Exactly and only the lines from the first entry through the line with "model, which was" should be copied, both ends included, with no pictures.

········

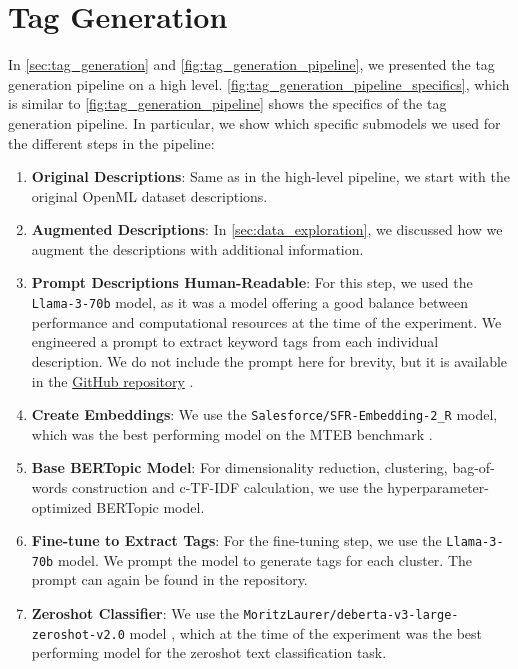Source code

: \section{Tag Generation}
In \cref{sec:tag_generation} and \cref{fig:tag_generation_pipeline}, we presented the tag generation pipeline on a high level. \cref{fig:tag_generation_pipeline_specifics}, which is similar to \cref{fig:tag_generation_pipeline} shows the specifics of the tag generation pipeline. In particular, we show which specific submodels we used for the different steps in the pipeline:
\begin{enumerate}
    \item \textbf{Original Descriptions}: Same as in the high-level pipeline, we start with the original OpenML dataset descriptions.
    \item \textbf{Augmented Descriptions}: In \cref{sec:data_exploration}, we discussed how we augment the descriptions with additional information.
    \item \textbf{Prompt Descriptions Human-Readable}: For this step, we used the \texttt{Llama-3-70b} model, as it was a model offering a good balance between performance and computational resources at the time of the experiment. We engineered a prompt to extract keyword tags from each individual description. We do not include the prompt here for brevity, but it is available in the \href{https://github.com/ivangermanov/openml-tags}{GitHub repository} \cite{germanov_topic_modeling_of_2024}.
    \item \textbf{Create Embeddings}: We use the \texttt{Salesforce/SFR-Embedding-2\_R} model, which was the best performing model on the MTEB benchmark \cite{muennighoff_mteb_2023}.
    \item \textbf{Base BERTopic Model}: For dimensionality reduction, clustering, bag-of-words construction and c-TF-IDF calculation, we use the hyperparameter-optimized BERTopic model.
    \item \textbf{Fine-tune to Extract Tags}: For the fine-tuning step, we use the \texttt{Llama-3-70b} model. We prompt the model to generate tags for each cluster. The prompt can again be found in the repository.
    \item \textbf{Zeroshot Classifier}: We use the \texttt{MoritzLaurer/deberta-v3-large-zeroshot-v2.0} model \cite{noauthor_moritzlaurerdeberta-v3-large-zeroshot-v20_2024}, which at the time of the experiment was the best performing model for the zeroshot text classification task.
\end{enumerate}

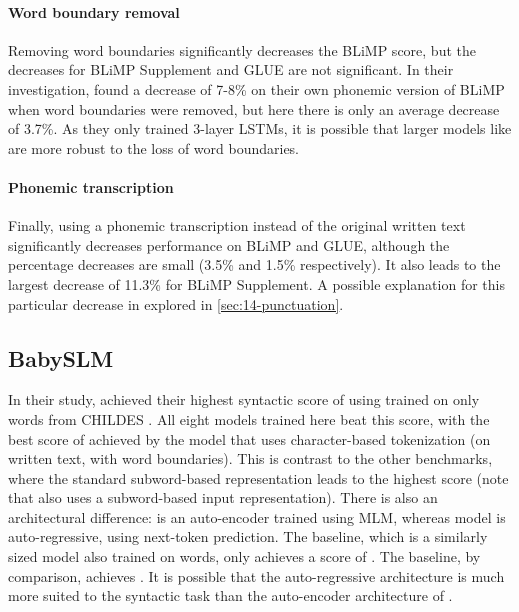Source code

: \paragraph{Word boundary removal} Removing word boundaries significantly decreases the BLiMP score, but the decreases for BLiMP Supplement and GLUE are not significant. In their investigation, \citet{nguyen-2022-word-boundaries} found a decrease of 7-8\% on their own phonemic version of BLiMP when word boundaries were removed, but here there is only an average decrease of 3.7\%. As they only trained 3-layer LSTMs, it is possible that larger models like \gpt are more robust to the loss of word boundaries.

\paragraph{Phonemic transcription} Finally, using a phonemic transcription instead of the original written text significantly decreases performance on BLiMP and GLUE, although the percentage decreases are small (3.5\% and 1.5\% respectively). It also leads to the largest decrease of 11.3\% for BLiMP Supplement. A possible explanation for this particular decrease in explored in \cref{sec:14-punctuation}.

\subsection{BabySLM}
\label{sec:14-babyslm}

In their study, \citet{lavechin} achieved their highest syntactic score of  using \babyberta \citep{huebner-etal-2021-babyberta} trained on only  words from CHILDES \citep{macwhinney1985child}. All eight \gpt models trained here beat this score, with the best score of  achieved by the model that uses character-based tokenization (on written text, with word boundaries). This is contrast to the other benchmarks, where the standard subword-based representation leads to the highest score (note that \babyberta also uses a subword-based input representation). There is also an architectural difference: \babyberta is an auto-encoder trained using MLM, whereas \gpt model is auto-regressive, using next-token prediction. The  baseline, which is a similarly sized model also trained on  words, only achieves a score of . The  baseline, by comparison, achieves . It is possible that the auto-regressive architecture is much more suited to the syntactic task than the auto-encoder architecture of \bert. 

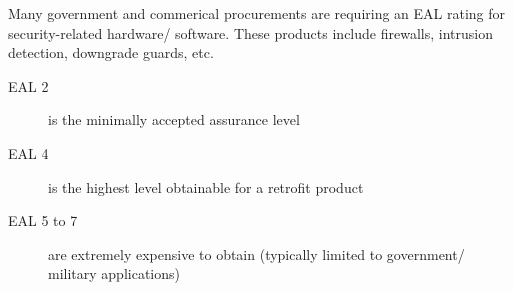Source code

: Many government and commerical procurements are requiring an EAL rating for security-related hardware/ software. These products include firewalls, intrusion detection, downgrade guards, etc.
\begin{description}
    \item[EAL 2] is the minimally accepted assurance level
    \item[EAL 4] is the highest level obtainable for a retrofit product
    \item[EAL 5 to 7] are extremely expensive to obtain (typically limited to government/ military applications)
\end{description}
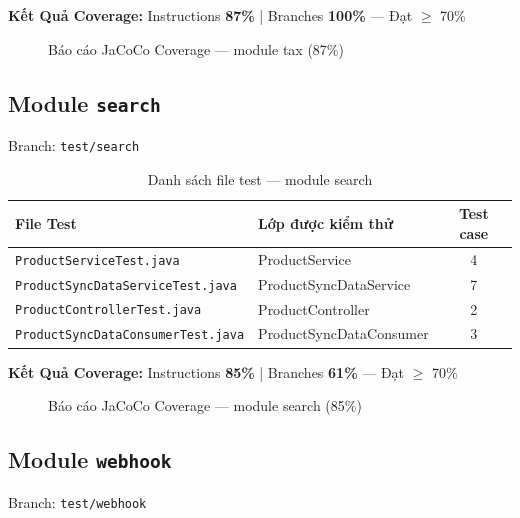\textbf{Kết Quả Coverage:} Instructions \textbf{87\%} | Branches \textbf{100\%} --- Đạt $\geq$ 70\%

\begin{figure}[H]
\centering
{}
\caption{Báo cáo JaCoCo Coverage --- module tax (87\%)}
\end{figure}

\subsection{Module \texttt{search}}

Branch: \texttt{test/search}

\begin{table}[H]
\centering
\caption{Danh sách file test --- module search}
\begin{tabular}{|l|l|c|}
\hline
\textbf{File Test} & \textbf{Lớp được kiểm thử} & \textbf{Test case} \\
\hline
\texttt{ProductServiceTest.java} & ProductService & 4 \\
\hline
\texttt{ProductSyncDataServiceTest.java} & ProductSyncDataService & 7 \\
\hline
\texttt{ProductControllerTest.java} & ProductController & 2 \\
\hline
\texttt{ProductSyncDataConsumerTest.java} & ProductSyncDataConsumer & 3 \\
\hline
\end{tabular}
\end{table}

\textbf{Kết Quả Coverage:} Instructions \textbf{85\%} | Branches \textbf{61\%} --- Đạt $\geq$ 70\%

\begin{figure}[H]
\centering
{}
\caption{Báo cáo JaCoCo Coverage --- module search (85\%)}
\end{figure}

\subsection{Module \texttt{webhook}}

Branch: \texttt{test/webhook}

········

» Output below:
Source code

: \section{Tag Generation}
In \cref{sec:tag_generation} and \cref{fig:tag_generation_pipeline}, we presented the tag generation pipeline on a high level. \cref{fig:tag_generation_pipeline_specifics}, which is similar to \cref{fig:tag_generation_pipeline} shows the specifics of the tag generation pipeline. In particular, we show which specific submodels we used for the different steps in the pipeline:
\begin{enumerate}
    \item \textbf{Original Descriptions}: Same as in the high-level pipeline, we start with the original OpenML dataset descriptions.
    \item \textbf{Augmented Descriptions}: In \cref{sec:data_exploration}, we discussed how we augment the descriptions with additional information.
    \item \textbf{Prompt Descriptions Human-Readable}: For this step, we used the \texttt{Llama-3-70b} model, as it was a model offering a good balance between performance and computational resources at the time of the experiment. We engineered a prompt to extract keyword tags from each individual description. We do not include the prompt here for brevity, but it is available in the \href{https://github.com/ivangermanov/openml-tags}{GitHub repository} \cite{germanov_topic_modeling_of_2024}.
    \item \textbf{Create Embeddings}: We use the \texttt{Salesforce/SFR-Embedding-2\_R} model, which was the best performing model on the MTEB benchmark \cite{muennighoff_mteb_2023}.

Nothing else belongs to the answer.